The bill directs the Department of Energy to create a pilot program for interim storage of spent commercial nuclear fuel.
“Given the Democratic control of the House, I’m hopeful that this is the year Congress will finally break the stalemate on dealing with nuclear waste. Spent nuclear fuel continues to sit in places like San Onofre and Diablo Canyon because we don’t have a realistic national plan of what to do with it. Our interim storage pilot program is a critical step toward consolidating the 80,000 metric tons of spent fuel around the country and preparing it for long-term storage in communities that agree to accept it.”
- California cliffs: Includes $5 million for shore protection projects, in places like San Diego County where three people were killed last month after a sea cliff collapsed at Grandview Beach.
- Energy Efficiency and Renewable Energy Programs: The bill provides $2.8 billion for energy efficiency and renewable energy programs, the most ever appropriated. This funding will help combat climate change by supporting sustainable transportation programs that develop new fuels, lightweight materials, and vehicle engines; energy efficiency programs that develop standards and technologies to reduce energy bills; and renewable energy programs that work to lower the cost of solar, wind, geothermal and water power technologies.
- Basic Scientific Research: The bill provides $7.2 billion for the Office of Science, $630 million more than last year.
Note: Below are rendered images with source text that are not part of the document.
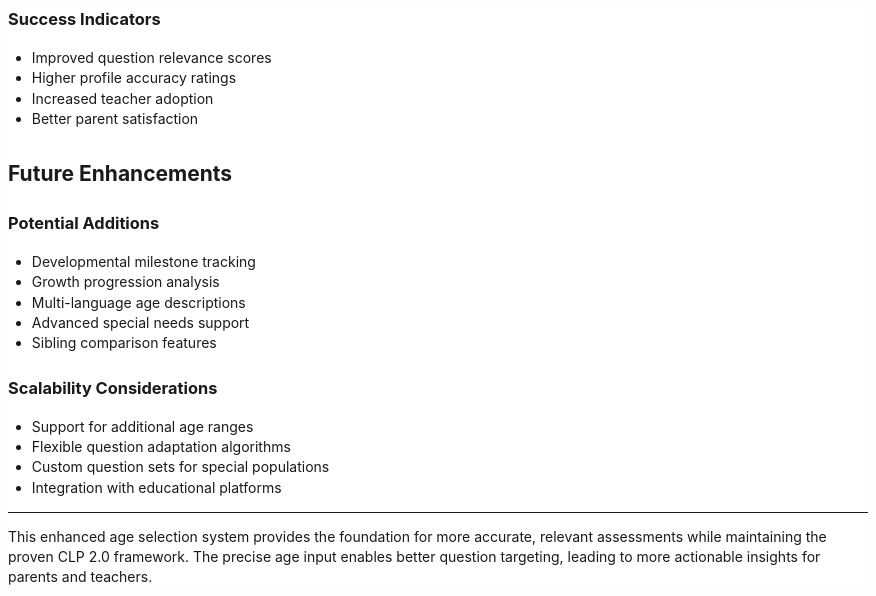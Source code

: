 ### Success Indicators
- Improved question relevance scores
- Higher profile accuracy ratings
- Increased teacher adoption
- Better parent satisfaction

## Future Enhancements

### Potential Additions
- Developmental milestone tracking
- Growth progression analysis
- Multi-language age descriptions
- Advanced special needs support
- Sibling comparison features

### Scalability Considerations
- Support for additional age ranges
- Flexible question adaptation algorithms
- Custom question sets for special populations
- Integration with educational platforms

---

This enhanced age selection system provides the foundation for more accurate, relevant assessments while maintaining the proven CLP 2.0 framework. The precise age input enables better question targeting, leading to more actionable insights for parents and teachers.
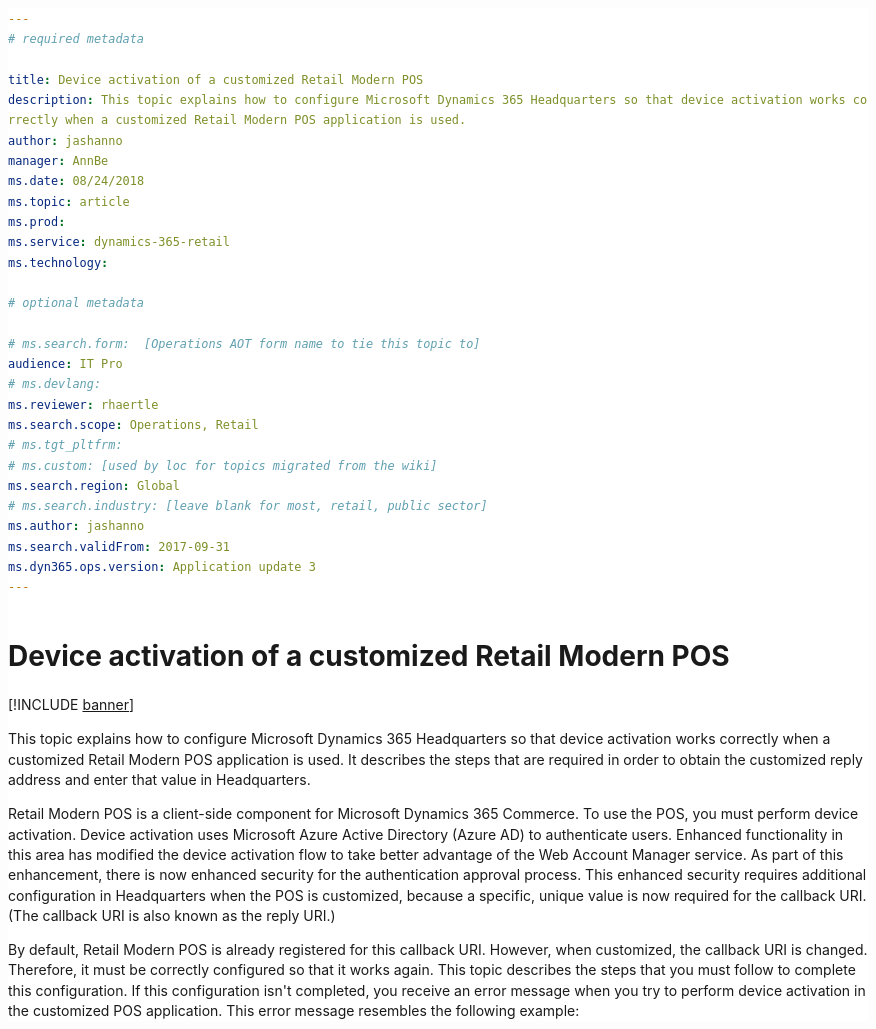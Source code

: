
 ```yaml
---
# required metadata

title: Device activation of a customized Retail Modern POS
description: This topic explains how to configure Microsoft Dynamics 365 Headquarters so that device activation works correctly when a customized Retail Modern POS application is used. 
author: jashanno
manager: AnnBe
ms.date: 08/24/2018
ms.topic: article
ms.prod: 
ms.service: dynamics-365-retail
ms.technology: 

# optional metadata

# ms.search.form:  [Operations AOT form name to tie this topic to]
audience: IT Pro
# ms.devlang: 
ms.reviewer: rhaertle
ms.search.scope: Operations, Retail 
# ms.tgt_pltfrm: 
# ms.custom: [used by loc for topics migrated from the wiki]
ms.search.region: Global 
# ms.search.industry: [leave blank for most, retail, public sector]
ms.author: jashanno
ms.search.validFrom: 2017-09-31
ms.dyn365.ops.version: Application update 3
---
```


# Device activation of a customized Retail Modern POS

[!INCLUDE [banner](../includes/banner.md)]

This topic explains how to configure Microsoft Dynamics 365 Headquarters so that device activation works correctly when a customized Retail Modern POS application is used. It describes the steps that are required in order to obtain the customized reply address and enter that value in Headquarters.

Retail Modern POS is a client-side component for Microsoft Dynamics 365 Commerce. To use the POS, you must perform device activation. Device activation uses Microsoft Azure Active Directory (Azure AD) to authenticate users. Enhanced functionality in this area has modified the device activation flow to take better advantage of the Web Account Manager service. As part of this enhancement, there is now enhanced security for the authentication approval process. This enhanced security requires additional configuration in Headquarters when the POS is customized, because a specific, unique value is now required for the callback URI. (The callback URI is also known as the reply URI.)

By default, Retail Modern POS is already registered for this callback URI. However, when customized, the callback URI is changed. Therefore, it must be correctly configured so that it works again. This topic describes the steps that you must follow to complete this configuration. If this configuration isn't completed, you receive an error message when you try to perform device activation in the customized POS application. This error message resembles the following example:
Nearly all Office of Science programs received significant increases, and the bill fully funds the requested operational levels of scientific facilities at the national laboratories including Lawrence Berkeley National Laboratory, Lawrence Livermore National Laboratory and SLAC National Accelerator Laboratory.
- Environmental Cleanup: The bill provides $31 million to continue the cleanup of the Old Town and Bayview sites at the Lawrence Berkeley National Lab. This will allow the laboratory to build new facilities on those sites without using additional green space.